Mijn eigen kleine held. Af en toe wil ik die zijn. Dat ben ik de kinderen verschuldigd. En mezelf vooral. Laat het maar een milde les in leven zijn, voor wie het horen wil en zien. En voelen.
Vandaag was zo ’n dag. Omdat bedachtzaamheid mij drijft – zeker op het water – had ik me goed geïnformeerd. De rivier was helder en kalm, zei men. Strategisch koos ik de oudste dochter om samen met mij te water te gaan. De kleinste gaf ik in handen van haar heldhaftiger papa. Ik hoop maar dat ze dat gevoel niet overhoudt aan deze dag. Als laatste gekozen worden – omdat het echt niet erger kan – trekt een streep door je sportieve dapperheid voor het leven. Dat weet ik uit de turnlessen in mijn kindertijd.
Het water gaf me een oeverloze les in loslaten. Want voorbij de bochten kon ik niet kijken. En de stroming duwde me harder in een richting dan ik wou. Ik roeide met de riemen die ik had en verzette me met alle kracht. Tegen de stroom. Hoe zalig had ik me kunnen laten meedrijven. Maar ergens onder het wateroppervlak verloor ik mijn controle.

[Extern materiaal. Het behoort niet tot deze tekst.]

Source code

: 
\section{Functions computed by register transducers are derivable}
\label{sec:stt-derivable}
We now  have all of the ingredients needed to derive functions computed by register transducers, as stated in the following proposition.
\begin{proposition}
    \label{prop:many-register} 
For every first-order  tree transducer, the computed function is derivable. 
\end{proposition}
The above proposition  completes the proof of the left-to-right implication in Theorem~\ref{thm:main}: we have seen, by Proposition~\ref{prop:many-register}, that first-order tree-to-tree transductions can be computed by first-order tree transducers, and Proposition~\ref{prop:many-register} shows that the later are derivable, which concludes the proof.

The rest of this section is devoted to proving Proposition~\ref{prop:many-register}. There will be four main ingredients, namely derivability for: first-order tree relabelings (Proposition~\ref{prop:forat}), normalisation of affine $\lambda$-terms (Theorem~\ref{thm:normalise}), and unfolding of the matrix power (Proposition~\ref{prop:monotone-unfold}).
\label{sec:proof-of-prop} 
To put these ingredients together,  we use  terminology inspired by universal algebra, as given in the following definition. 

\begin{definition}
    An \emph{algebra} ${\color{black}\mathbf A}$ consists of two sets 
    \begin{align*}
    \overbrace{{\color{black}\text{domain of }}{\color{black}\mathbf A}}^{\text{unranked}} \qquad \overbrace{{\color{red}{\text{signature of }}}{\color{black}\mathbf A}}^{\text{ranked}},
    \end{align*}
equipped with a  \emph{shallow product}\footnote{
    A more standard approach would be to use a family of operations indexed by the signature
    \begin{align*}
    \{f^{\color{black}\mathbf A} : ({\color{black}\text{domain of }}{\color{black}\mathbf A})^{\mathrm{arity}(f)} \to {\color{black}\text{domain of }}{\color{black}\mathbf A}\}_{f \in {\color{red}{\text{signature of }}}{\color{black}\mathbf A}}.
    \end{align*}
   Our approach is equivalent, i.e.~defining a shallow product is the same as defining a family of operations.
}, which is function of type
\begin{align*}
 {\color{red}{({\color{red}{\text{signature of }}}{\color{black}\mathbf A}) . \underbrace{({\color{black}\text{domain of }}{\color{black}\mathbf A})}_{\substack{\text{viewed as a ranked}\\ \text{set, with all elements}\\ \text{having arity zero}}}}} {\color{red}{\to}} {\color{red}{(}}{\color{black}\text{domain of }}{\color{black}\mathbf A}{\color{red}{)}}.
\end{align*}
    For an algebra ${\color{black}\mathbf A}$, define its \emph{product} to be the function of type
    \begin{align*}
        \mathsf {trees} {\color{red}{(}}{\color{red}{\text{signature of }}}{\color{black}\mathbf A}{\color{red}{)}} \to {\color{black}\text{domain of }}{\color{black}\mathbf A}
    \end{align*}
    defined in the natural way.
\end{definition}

Ik begrijp dat dit mensen doet glimlachen. Doet schaterlachen. Ik vertel dit soort dingen nog niet lang zonder verlegenheid of zonder mezelf helemaal uit te gommen. Nu ik 40 ben, weet ik: ze horen bij mij en ik bij hen. Hoe relatief is dapperheid en hoe verschillend angst. Van mens tot mens. Van hart tot hart. Van hoofd tot hoofd. Van hoofd tot hart. Want daar gaat het mis met angst: tussen hoofd en hart.
Mijn angst voor snelheid en water en overkop is niet groter dan de angst van een ander voor micro en tekst en publiek. Allemaal zijn we anders in ons durven en in ons doen. Het is de kunst wat we niet durven aan een ander over te laten.
Of af en toe onze eigen kleine held te zijn.